Annan Sounds Alarm On Darfur Rapes
As Security Council Readies Text On Sudan, Annan Sounds Alarm On Darfur Rapes
Citing reports of rapes and other attacks by militiamen against villagers in Sudan's Darfur region, Secretary-General Kofi Annan today called on the Government to protect civilians, while the Security Council prepared to vote tomorrow on a resolution threatening measures against Khartoum if it does not disarm the militias and bring the leaders to justice.
"The Secretary-General is gravely concerned about reports of continuing intimidation, threats and attacks against internally displaced persons in Darfur," a spokesperson for Mr. Annan said in a statement.
The Secretary-General pointed particularly to West Darfur, where the Janjaweed - bands of armed Arab fighters who travel mainly on horseback - stand accused of raping local black African women. Many of the victims have fled their home villages because of militia attacks.
In camps for internally displaced persons (IDPs) in North Darfur, Sudanese Government security officials are harassing residents who have spoken to foreign visitors, and have arrested and beaten several community leaders.
Mr. Annan appealed to Khartoum to stick to its commitments, outlined in a 3 July joint communiqué signed with the UN, to disarm the Janjaweed and ensure the protection and security of all IDPs in Darfur.
At least 1.2 million people are estimated to be internally displaced, while as many as 200,000 others live as refugees in neighbouring Chad because of the militia attacks and the fighting between Government forces and two rebel groups.
UN spokesperson Marie Okabe said the Security Council's 15 members will meet tomorrow morning to vote on a draft resolution about Sudan sponsored by the United States and the United Kingdom.
Condemning the violence and expressing concern at the humanitarian situation, the draft resolution calls for an arms embargo on all non-Government forces - including the Janjaweed - in Darfur.
The resolution says the Council might take measures allowed in the UN Charter, including imposing economic penalties and severing diplomatic relations, if Sudan does not make progress on achieving its pledges from the joint communiqué.
It calls for the resumption of political talks between Sudan and the two rebel groups, the Sudan Liberation Movement/Army (SLM/A) and the Justice and Equality Movement (JEM).

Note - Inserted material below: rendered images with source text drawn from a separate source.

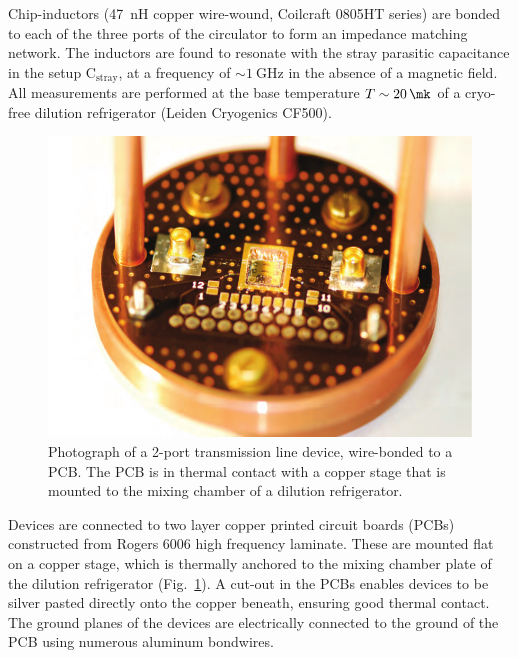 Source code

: Chip-inductors (\SI{47}{\nano\henry} copper wire-wound, Coilcraft 0805HT series) are bonded to each of the three ports of the circulator to form an impedance matching network. The inductors are found to resonate with the stray parasitic capacitance in the setup C$_{\mathrm{stray}}$, at a frequency of $\sim \SI{1}{\giga\hertz}$ in the absence of a magnetic field. All measurements are performed at the base temperature  $T \sim \SI{20}{\mk}$ of a cryo-free dilution refrigerator (Leiden Cryogenics CF500).

\begin{figure}
  \includegraphics[scale=0.5]{Sfig1.pdf}
  \caption[2-port quantum Hall transmission Line device]{Photograph of a 2-port transmission line device, wire-bonded to a PCB. The PCB is in thermal contact with a copper stage that is mounted to the mixing chamber of a dilution refrigerator.}
  \label{fig:qhe_s1}
\end{figure}

Devices are connected to two layer copper printed circuit boards (PCBs) constructed from Rogers 6006 high frequency laminate. These are mounted flat on a copper stage, which is thermally anchored to the mixing chamber plate of the dilution refrigerator (Fig.~\ref{fig:qhe_s1}). A cut-out in the PCBs enables devices to be silver pasted directly onto the copper beneath, ensuring good thermal contact. The ground planes of the devices are electrically connected to the ground of the PCB using numerous aluminum bondwires.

Council members will also be asked to endorse the African Union's deployment of monitors in Darfur and urge the international community to "make available much needed assistance to mitigate the humanitarian catastrophe."
Meanwhile, at the Zam Zam camp in North Darfur, IDPs and community leaders refused to attend the launch of the hygiene promotion campaign by the UN Children's Fund (UNICEF) because they feared reprisals from the Sudanese Government.
Ms. Okabe said the IDPs told UN staff they had been threatened and harassed the previous night, a claim repeated by IDPs at other camps.
UN humanitarian workers say they are particularly concerned about Sudan's attempts to force IDPs to return to their homes during the current rainy season. It will be almost impossible to distribute food and other aid supplies to some villages - possibly at least until November - because of the heavy rains.